==== DATASET RECORDS ====

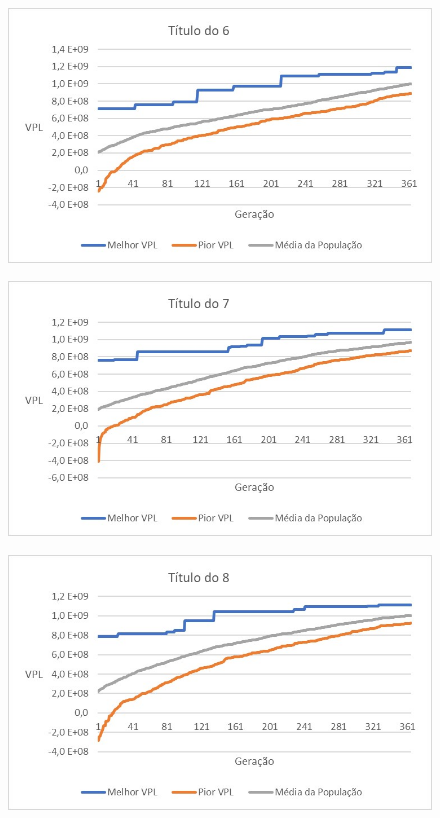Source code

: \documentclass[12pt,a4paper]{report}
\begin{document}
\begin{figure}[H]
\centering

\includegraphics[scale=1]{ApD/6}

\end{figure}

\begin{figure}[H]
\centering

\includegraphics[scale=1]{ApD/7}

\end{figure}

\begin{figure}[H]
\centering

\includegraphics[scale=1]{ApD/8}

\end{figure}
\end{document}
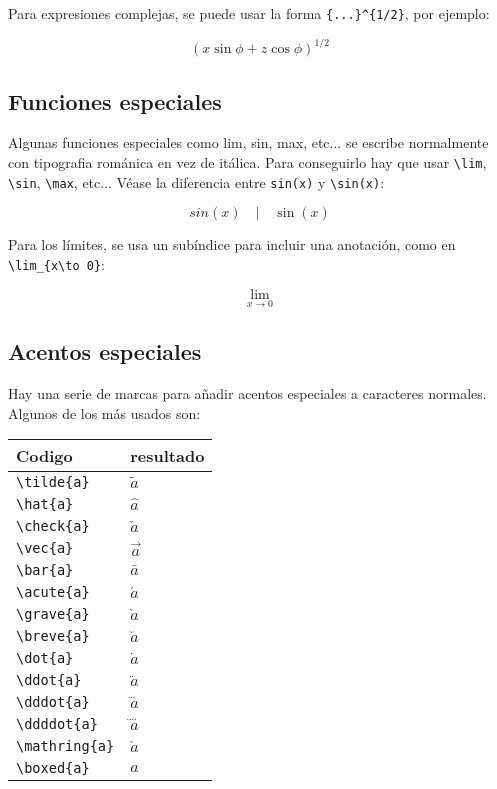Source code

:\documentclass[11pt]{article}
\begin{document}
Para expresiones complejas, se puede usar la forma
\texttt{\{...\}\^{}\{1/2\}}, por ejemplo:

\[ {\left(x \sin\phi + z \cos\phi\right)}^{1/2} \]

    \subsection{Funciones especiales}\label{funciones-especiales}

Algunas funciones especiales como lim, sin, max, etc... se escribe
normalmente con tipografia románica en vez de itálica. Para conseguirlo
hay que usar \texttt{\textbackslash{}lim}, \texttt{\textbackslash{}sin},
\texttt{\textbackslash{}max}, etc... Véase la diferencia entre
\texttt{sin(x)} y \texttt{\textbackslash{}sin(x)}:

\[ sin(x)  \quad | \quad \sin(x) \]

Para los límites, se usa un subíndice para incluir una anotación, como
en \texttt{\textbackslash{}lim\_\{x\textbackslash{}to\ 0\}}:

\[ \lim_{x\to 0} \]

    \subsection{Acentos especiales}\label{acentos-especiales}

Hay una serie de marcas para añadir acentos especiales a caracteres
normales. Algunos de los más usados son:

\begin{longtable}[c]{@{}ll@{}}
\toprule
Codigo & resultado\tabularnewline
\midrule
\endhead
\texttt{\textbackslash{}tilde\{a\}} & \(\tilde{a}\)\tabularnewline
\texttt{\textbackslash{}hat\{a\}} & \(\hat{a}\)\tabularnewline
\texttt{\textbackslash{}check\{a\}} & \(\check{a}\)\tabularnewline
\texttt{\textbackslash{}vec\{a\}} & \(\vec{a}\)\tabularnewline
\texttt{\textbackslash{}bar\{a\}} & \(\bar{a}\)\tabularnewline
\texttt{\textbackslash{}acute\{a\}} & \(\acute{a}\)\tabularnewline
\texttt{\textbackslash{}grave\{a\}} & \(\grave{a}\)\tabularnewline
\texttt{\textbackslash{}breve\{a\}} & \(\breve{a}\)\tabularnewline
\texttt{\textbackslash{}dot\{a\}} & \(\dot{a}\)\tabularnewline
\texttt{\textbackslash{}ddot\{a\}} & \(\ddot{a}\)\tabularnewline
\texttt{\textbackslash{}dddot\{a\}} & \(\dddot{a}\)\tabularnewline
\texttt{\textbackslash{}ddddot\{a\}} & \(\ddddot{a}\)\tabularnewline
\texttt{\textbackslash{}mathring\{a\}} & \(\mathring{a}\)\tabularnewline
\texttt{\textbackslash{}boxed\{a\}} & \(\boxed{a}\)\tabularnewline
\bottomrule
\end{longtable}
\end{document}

====

Your copy must hold every record above in its exact wording and must hold no pictures.

Source code

: \documentclass[12pt,a4paper]{report}
\begin{document}
\begin{figure}[H]
\centering

\includegraphics[scale=1]{ApD/6}

\end{figure}

\begin{figure}[H]
\centering

\includegraphics[scale=1]{ApD/7}

\end{figure}

\begin{figure}[H]
\centering

\includegraphics[scale=1]{ApD/8}

\end{figure}
\end{document}
Source code

:\documentclass[11pt]{article}
\begin{document}
Para expresiones complejas, se puede usar la forma
\texttt{\{...\}\^{}\{1/2\}}, por ejemplo:

\[ {\left(x \sin\phi + z \cos\phi\right)}^{1/2} \]

    \subsection{Funciones especiales}\label{funciones-especiales}

Algunas funciones especiales como lim, sin, max, etc... se escribe
normalmente con tipografia románica en vez de itálica. Para conseguirlo
hay que usar \texttt{\textbackslash{}lim}, \texttt{\textbackslash{}sin},
\texttt{\textbackslash{}max}, etc... Véase la diferencia entre
\texttt{sin(x)} y \texttt{\textbackslash{}sin(x)}:

\[ sin(x)  \quad | \quad \sin(x) \]

Para los límites, se usa un subíndice para incluir una anotación, como
en \texttt{\textbackslash{}lim\_\{x\textbackslash{}to\ 0\}}:

\[ \lim_{x\to 0} \]

    \subsection{Acentos especiales}\label{acentos-especiales}

Hay una serie de marcas para añadir acentos especiales a caracteres
normales. Algunos de los más usados son:

\begin{longtable}[c]{@{}ll@{}}
\toprule
Codigo & resultado\tabularnewline
\midrule
\endhead
\texttt{\textbackslash{}tilde\{a\}} & \(\tilde{a}\)\tabularnewline
\texttt{\textbackslash{}hat\{a\}} & \(\hat{a}\)\tabularnewline
\texttt{\textbackslash{}check\{a\}} & \(\check{a}\)\tabularnewline
\texttt{\textbackslash{}vec\{a\}} & \(\vec{a}\)\tabularnewline
\texttt{\textbackslash{}bar\{a\}} & \(\bar{a}\)\tabularnewline
\texttt{\textbackslash{}acute\{a\}} & \(\acute{a}\)\tabularnewline
\texttt{\textbackslash{}grave\{a\}} & \(\grave{a}\)\tabularnewline
\texttt{\textbackslash{}breve\{a\}} & \(\breve{a}\)\tabularnewline
\texttt{\textbackslash{}dot\{a\}} & \(\dot{a}\)\tabularnewline
\texttt{\textbackslash{}ddot\{a\}} & \(\ddot{a}\)\tabularnewline
\texttt{\textbackslash{}dddot\{a\}} & \(\dddot{a}\)\tabularnewline
\texttt{\textbackslash{}ddddot\{a\}} & \(\ddddot{a}\)\tabularnewline
\texttt{\textbackslash{}mathring\{a\}} & \(\mathring{a}\)\tabularnewline
\texttt{\textbackslash{}boxed\{a\}} & \(\boxed{a}\)\tabularnewline
\bottomrule
\end{longtable}
\end{document}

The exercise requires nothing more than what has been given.